:: Extracted information ::

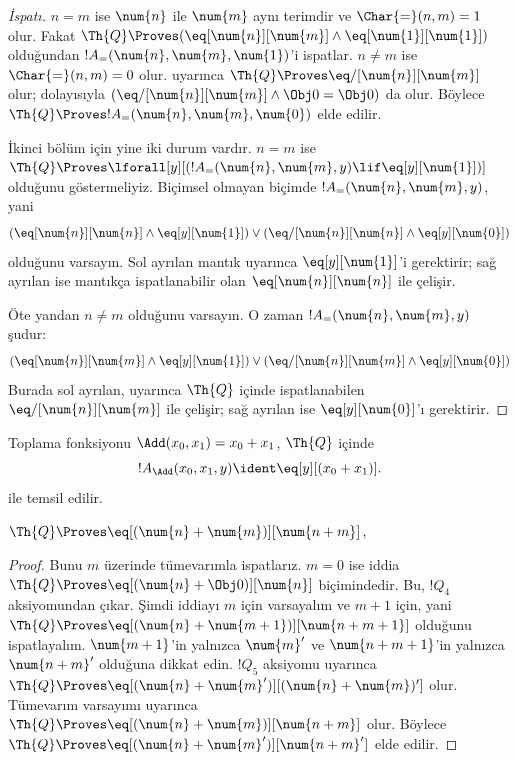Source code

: \documentclass[../../../include/open-logic-section]{subfiles}
\begin{document}
\begin{proof}[ İspatı]
$n=m$ ise $\num{n}$ ile $\num{m}$ aynı terimdir ve $\Char{=}(n,m)=1$ olur.
Fakat $\Th{Q} \Proves (\eq[\num{n}][\num{m}] \land
\eq[\num{1}][\num{1}])$ olduğundan $!A_=(\num{n},\num{m},\num{1})$'i
ispatlar. $n\neq m$ ise $\Char{=}(n,m)=0$ olur.
 uyarınca $\Th{Q} \Proves
\eq/[\num{n}][\num{m}]$ olur; dolayısıyla
$(\eq/[\num{n}][\num{m}] \land \Obj 0 = \Obj 0)$ da olur. Böylece
$\Th{Q} \Proves !A_=(\num{n}, \num{m}, \num{0})$ elde edilir.

İkinci bölüm için yine iki durum vardır. $n=m$ ise
$\Th{Q} \Proves \lforall[y][(!A_=(\num{n}, \num{m}, y)
  \lif \eq[y][\num{1}])]$ olduğunu göstermeliyiz. Biçimsel olmayan biçimde
$!A_=(\num{n},\num{m},y)$, yani
\[
(\eq[\num{n}][\num{n}] \land \eq[y][\num{1}]) \lor
(\eq/[\num{n}][\num{n}] \land \eq[y][\num{0}])
\]
olduğunu varsayın. Sol ayrılan mantık uyarınca $\eq[y][\num{1}]$'i
gerektirir; sağ ayrılan ise mantıkça ispatlanabilir olan
$\eq[\num{n}][\num{n}]$ ile çelişir.

Öte yandan $n\neq m$ olduğunu varsayın. O zaman
$!A_=(\num{n},\num{m},y)$ şudur:
\[
(\eq[\num{n}][\num{m}] \land \eq[y][\num{1}]) \lor
(\eq/[\num{n}][\num{m}] \land \eq[y][\num{0}])
\]
Burada sol ayrılan,  uyarınca $\Th{Q}$ içinde
ispatlanabilen $\eq/[\num{n}][\num{m}]$ ile çelişir; sağ ayrılan ise
$\eq[y][\num{0}]$'ı gerektirir.
\end{proof}

\begin{prop}
Toplama fonksiyonu $\Add(x_0,x_1)=x_0+x_1$, $\Th{Q}$ içinde
\[
  !A_{\Add}(x_0, x_1, y) \ident \eq[y][(x_0 + x_1)].
\]
ile temsil edilir.
\end{prop}

\begin{lem}
$\Th{Q} \Proves \eq[(\num{n} + \num{m})][\num{n+m}]$,
\end{lem}

\begin{proof}
Bunu $m$ üzerinde tümevarımla ispatlarız. $m=0$ ise iddia
$\Th{Q} \Proves \eq[(\num{n} + \Obj 0)][\num{n}]$ biçimindedir. Bu,
$!Q_4$ aksiyomundan çıkar. Şimdi iddiayı $m$ için varsayalım ve $m+1$ için,
yani $\Th{Q} \Proves \eq[(\num{n} +
  \num{m+1})][\num{n+m+1}]$ olduğunu ispatlayalım. $\num{m+1}$'in yalnızca
$\num{m}'$ ve $\num{n+m+1}$'in yalnızca $\num{n+m}'$ olduğuna dikkat edin.
$!Q_5$ aksiyomu uyarınca
$\Th{Q} \Proves \eq[(\num{n} + \num{m}')][(\num{n}+\num{m})']$ olur.
Tümevarım varsayımı uyarınca
$\Th{Q} \Proves \eq[(\num{n} + \num{m})][\num{n+m}]$ olur. Böylece
$\Th{Q} \Proves \eq[(\num{n} + \num{m}')][\num{n+m}']$ elde edilir.
\end{proof}
\end{document}

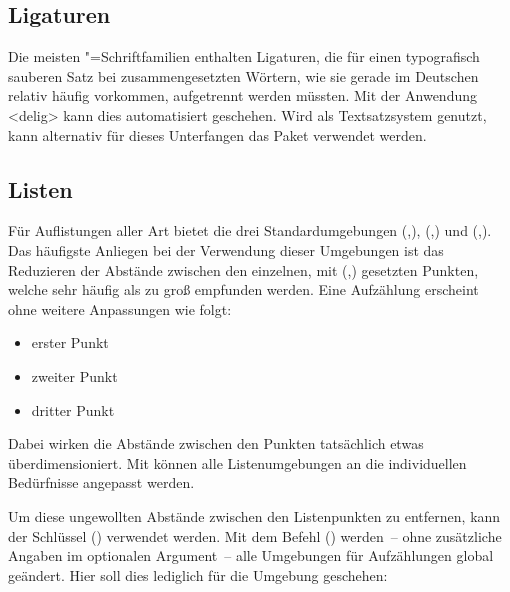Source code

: \documentclass[%
  english,ngerman,%
  cdgeometry=no,DIV=12,automark,%
]{tudscrartcl}
\begin{document}
\subsection{Ligaturen}
Die meisten "=Schriftfamilien enthalten Ligaturen, die für einen 
typografisch sauberen Satz bei zusammengesetzten Wörtern, wie sie gerade im 
Deutschen relativ häufig vorkommen, aufgetrennt werden müssten. Mit der 
Anwendung <delig> kann dies automatisiert geschehen. Wird 
 als Textsatzsystem genutzt, kann alternativ für dieses 
Unterfangen das Paket  verwendet werden.


\subsection{Listen}
\label{sec:lists}%
%
Für Auflistungen aller Art bietet  die drei Standardumgebungen 
(,),
(,) und
(,). Das 
häufigste Anliegen bei der Verwendung dieser Umgebungen ist das Reduzieren 
der Abstände zwischen den einzelnen, mit 
(,) gesetzten Punkten, 
welche sehr häufig als zu groß empfunden werden. Eine Aufzählung erscheint ohne 
weitere Anpassungen wie folgt:
%
\begin{Hint*}
\begin{itemize}
\item erster Punkt
\item zweiter Punkt
\item dritter Punkt
\end{itemize}
\end{Hint*}
%
Dabei wirken die Abstände zwischen den Punkten tatsächlich etwas 
überdimensioniert. Mit  können alle Listenumgebungen an die 
individuellen Bedürfnisse angepasst werden. 
%
\begin{Preamble}
\usepackage{enumitem}
\end{Preamble}
%
Um diese ungewollten Abstände zwischen den Listenpunkten zu entfernen, kann der 
Schlüssel () verwendet werden. Mit dem 
Befehl () werden~-- ohne zusätzliche Angaben 
im optionalen Argument~-- alle Umgebungen für Aufzählungen global geändert. 
Hier soll dies lediglich für die Umgebung  geschehen:
\end{document}
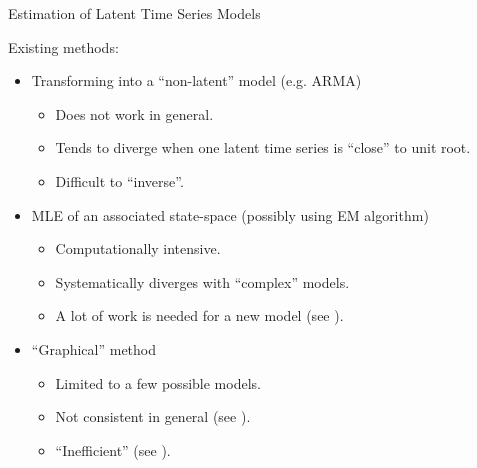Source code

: \documentclass[envcountsect,usenames,dvipsnames]{beamer}
\theoremstyle{mystyle}
\begin{document}
\begin{frame}{Estimation of Latent Time Series Models}
	\begin{block}{Existing methods:}
		\begin{itemize}
			\item {\color{beamer@UIUCblue}Transforming into a ``non-latent'' model (e.g. ARMA)}
			\begin{itemize}
				\item Does not work in general.
				\item Tends to diverge when one latent time series is ``close'' to unit root.
				\item Difficult to ``inverse''.
			\end{itemize}
			\item {\color{beamer@UIUCblue}MLE of an associated state-space (possibly using EM algorithm)}
			\begin{itemize}
				\item Computationally intensive.
				\item Systematically diverges with ``complex'' models.
				\item A lot of work is needed for a new model (see \cite{stebler2011constrained}).
			\end{itemize}
			\item {\color{beamer@UIUCblue}``Graphical'' method}
			\begin{itemize}
				\item Limited to a few possible models.
				\item Not consistent in general (see \cite{guerrier2016theoretical}).
				\item ``Inefficient'' (see \cite{guerrier2016theoretical}).
			\end{itemize}
		\end{itemize}
	\end{block}
\end{frame}
\end{document}
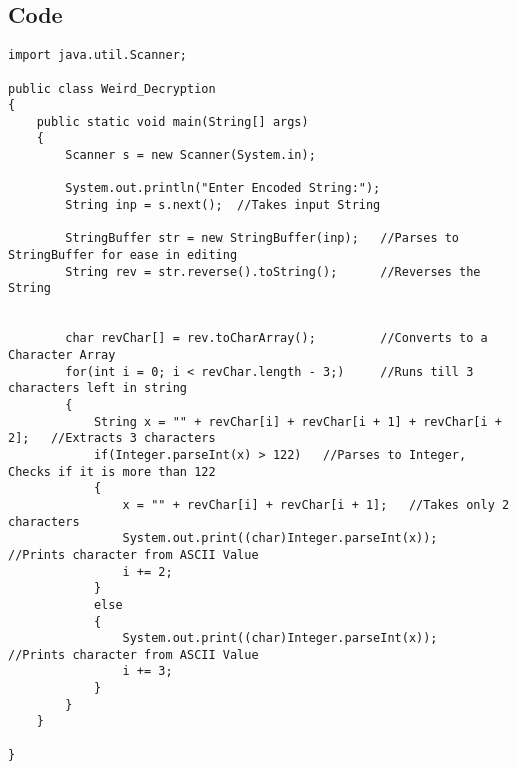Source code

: \documentclass[ProgramminAssignment.tex]{subfiles}
\begin{document}
\subsection{Code}
\begin{lstlisting}
import java.util.Scanner;

public class Weird_Decryption
{
	public static void main(String[] args)
	{
		Scanner s = new Scanner(System.in);
		
		System.out.println("Enter Encoded String:");
		String inp = s.next();	//Takes input String
		
		StringBuffer str = new StringBuffer(inp);	//Parses to StringBuffer for ease in editing
		String rev = str.reverse().toString();		//Reverses the String
		
		
		char revChar[] = rev.toCharArray();			//Converts to a Character Array
		for(int i = 0; i < revChar.length - 3;)		//Runs till 3 characters left in string
		{
			String x = "" + revChar[i] + revChar[i + 1] + revChar[i + 2];	//Extracts 3 characters
			if(Integer.parseInt(x) > 122)	//Parses to Integer, Checks if it is more than 122
			{
				x = "" + revChar[i] + revChar[i + 1];	//Takes only 2 characters
				System.out.print((char)Integer.parseInt(x));	//Prints character from ASCII Value
				i += 2;
			}
			else
			{
				System.out.print((char)Integer.parseInt(x));	//Prints character from ASCII Value
				i += 3;
			}
		}
	}

}

\end{lstlisting}
\end{document}
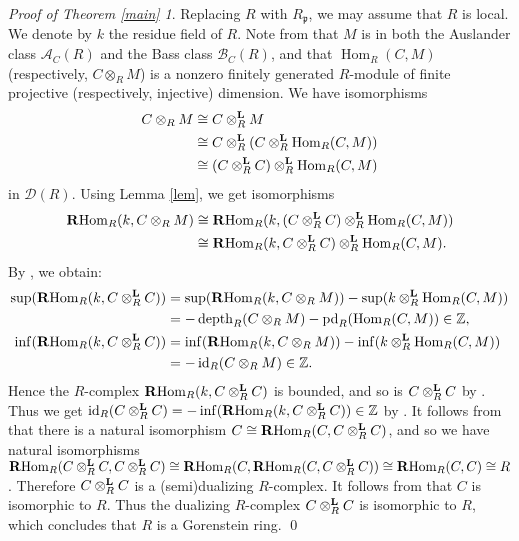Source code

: \documentclass[a4, 10pt]{amsart}
\theoremstyle{plain}
\theoremstyle{definition}
\theoremstyle{remark}
\newtheorem*{tpf}{{\it Proof of Theorem \ref{main}}}
\def\Hom{\operatorname{Hom}}
\def\RHom{\operatorname{{\bf R}Hom}}
\def\p{\mathfrak p}
\def\Z{\Bbb Z}
\def\depth{\operatorname{depth}}
\def\pd{\operatorname{pd}}
\def\id{\operatorname{id}}
\def\A{{\mathcal A}}
\def\B{{\mathcal B}}
\def\D{{\mathcal D}}
\begin{document}
\begin{tpf}
Replacing $R$ with $R_\p$, we may assume that $R$ is local.
We denote by $k$ the residue field of $R$.
Note from \cite[(2.9)--(2.11)]{cdim} that $M$ is in both the Auslander class $\A_C(R)$ and the Bass class $\B_C(R)$, and that $\Hom_R(C,M)$ (respectively, $C\otimes_RM$) is a nonzero finitely generated $R$-module of finite projective (respectively, injective) dimension.
We have isomorphisms
\begin{align*}
C\otimes_RM & \cong C\otimes_R^{\bf L}M \\
& \cong C\otimes_R^{\bf L}(C\otimes_R^{\bf L}\Hom_R(C,M)) \\
& \cong (C\otimes_R^{\bf L}C)\otimes_R^{\bf L}\Hom_R(C,M)
\end{align*}
in $\D(R)$.
Using Lemma \ref{lem}, we get isomorphisms
\begin{align*}
\RHom_R(k,C\otimes_RM) & \cong \RHom_R(k,(C\otimes_R^{\bf L}C)\otimes_R^{\bf L}\Hom_R(C,M)) \\
& \cong \RHom_R(k,C\otimes_R^{\bf L}C)\otimes_R^{\bf L}\Hom_R(C,M).
\end{align*}
By \cite[(A.7.9)]{Cb}, we obtain:
\begin{align*}
\sup(\RHom_R(k,C\otimes_R^{\bf L}C)) & =\sup(\RHom_R(k,C\otimes_RM))-\sup(k\otimes_R^{\bf L}\Hom_R(C,M)) \\
& =-\depth_R(C\otimes_RM)-\pd_R(\Hom_R(C,M))\in\Z,\\
\inf(\RHom_R(k,C\otimes_R^{\bf L}C)) & =\inf(\RHom_R(k,C\otimes_RM))-\inf(k\otimes_R^{\bf L}\Hom_R(C,M)) \\
& =-\id_R(C\otimes_RM)\in\Z.
\end{align*}
Hence the $R$-complex $\RHom_R(k,C\otimes_R^{\bf L}C)$ is bounded, and so is $C\otimes_R^{\bf L}C$ by \cite[(2.5)]{FI}.
Thus we get $\id_R(C\otimes_R^{\bf L}C)=-\inf(\RHom_R(k,C\otimes_R^{\bf L}C))\in\Z$ by \cite[(A.5.7.4)]{Cb}.
It follows from \cite[(4.4) and (4.6)(a)]{Cp} that there is a natural isomorphism $C\cong\RHom_R(C,C\otimes_R^{\bf L}C)$, and so we have natural isomorphisms $\RHom_R(C\otimes_R^{\bf L}C,C\otimes_R^{\bf L}C)\cong\RHom_R(C,\RHom_R(C,C\otimes_R^{\bf L}C))\cong\RHom_R(C,C)\cong R$.
Therefore $C\otimes_R^{\bf L}C$ is a (semi)dualizing $R$-complex.
It follows from \cite[(3.2)]{FS} that $C$ is isomorphic to $R$.
Thus the dualizing $R$-complex $C\otimes_R^{\bf L}C$ is isomorphic to $R$, which concludes that $R$ is a Gorenstein ring.
\qed
\end{tpf}

\end{document}
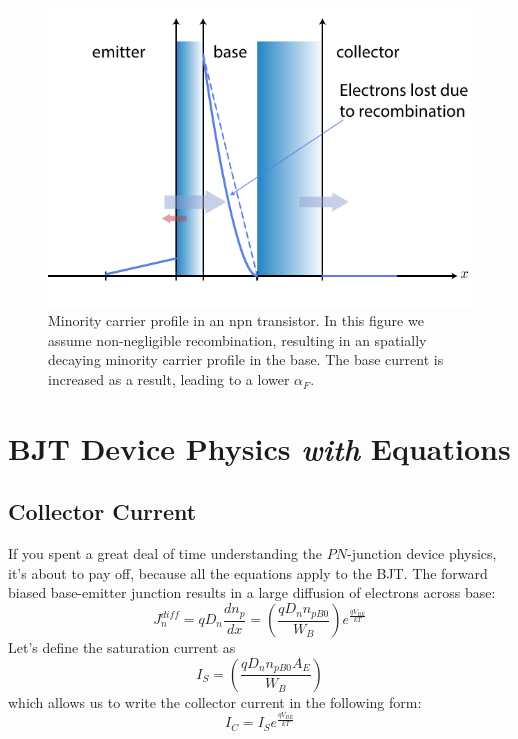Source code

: \begin{figure}[tb]
\centering
\includegraphics[width=.75\columnwidth]{slide12_alpha_f}
\caption{Minority carrier profile in an npn transistor.  In this figure we assume non-negligible recombination, resulting in an spatially decaying minority carrier profile in the base.  The base current is increased as a result, leading to a lower $\alpha_F$.}
\label{fig:slide12_alpha_f}
\end{figure}
\section{BJT Device Physics \emph{with} Equations}
\subsection{Collector Current}
If you spent a great deal of time understanding the $PN$-junction device physics, it's about to pay off, because all the equations apply to the BJT.  The forward biased base-emitter junction results in a large diffusion of electrons across base:
    \begin{equation}
        J_n^{diff} = q{D_n}\frac{{d{n_p}}}{{dx}} = \left( {\frac{{q{D_n}{n_{pB0}}}}{{{W_B}}}} \right){e^{\frac{{q{V_{BE}}}}{{kT}}}}
    \end{equation}
Let's define the saturation current as
    \begin{equation}
        {I_S} = \left( {\frac{{q{D_n}{n_{pB0}}{A_E}}}{{{W_B}}}} \right)
    \end{equation}
which allows us to write the collector current in the following form:
    \begin{equation}
        {I_C} = {I_S}{e^{\frac{{q{V_{BE}}}}{{kT}}}}
    \end{equation}
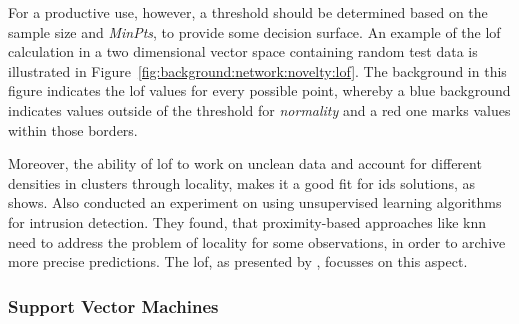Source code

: For a productive use, however, a threshold should be determined based on the sample size and \emph{MinPts}, to provide some decision surface.
An example of the \gls{lof} calculation in a two dimensional vector space containing random test data is illustrated in Figure~\ref{fig:background:network:novelty:lof}.
The background in this figure indicates the \gls{lof} values for every possible point, whereby a blue background indicates values outside of the threshold for \emph{normality} and a red one marks values within those borders.

\vspace{8pt}
Moreover, the ability of \gls{lof} to work on unclean data and account for different densities in clusters through locality, makes it a good fit for \gls{ids} solutions, as \textcite{Lazarevic2003} shows.
Also \textcite{Zanero2004} conducted an experiment on using unsupervised learning algorithms for intrusion detection. They found, that proximity-based approaches like \gls{knn} need to address the problem of locality for some observations, in order to archive more precise predictions. The \gls{lof}, as presented by \textcite{Breunig2000}, focusses on this aspect.

\subsubsection{Support Vector Machines}
\label{sec:background:network:novelty:svm}


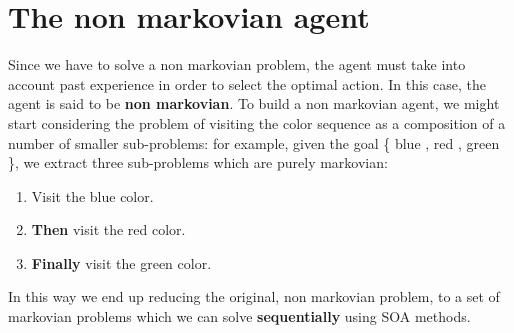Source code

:\documentclass{article}
\begin{document}


\section{The non markovian agent}
Since we have to solve a non markovian problem, the agent must take into account past experience in order to select the optimal action. In this case, the agent is said to be \textbf{non markovian}.
To build a non markovian agent, we might start considering the problem of visiting the color sequence as a composition of a number of smaller sub-problems: for example, given the goal \{\color{blue} blue \color{black}, \color{red} red \color{black}, \color{green} green \color{black} \}, we extract three sub-problems which are purely markovian:
\begin{enumerate}
    \item Visit the \color{blue} blue \color{black} color.
    \item \textbf{Then} visit the \color{red} red \color{black} color.
    \item \textbf{Finally} visit the \color{green} green \color{black} color.
\end{enumerate}
In this way we end up reducing the original, non markovian problem, to a set of markovian problems which we can solve \textbf{sequentially} using SOA methods.\\
\end{document}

:::

Search the entries for "possible" and copy each matching line.

Solved problem:
				\item Limited to a few possible models.
The background in this figure indicates the \gls{lof} values for every possible point, whereby a blue background indicates values outside of the threshold for \emph{normality} and a red one marks values within those borders.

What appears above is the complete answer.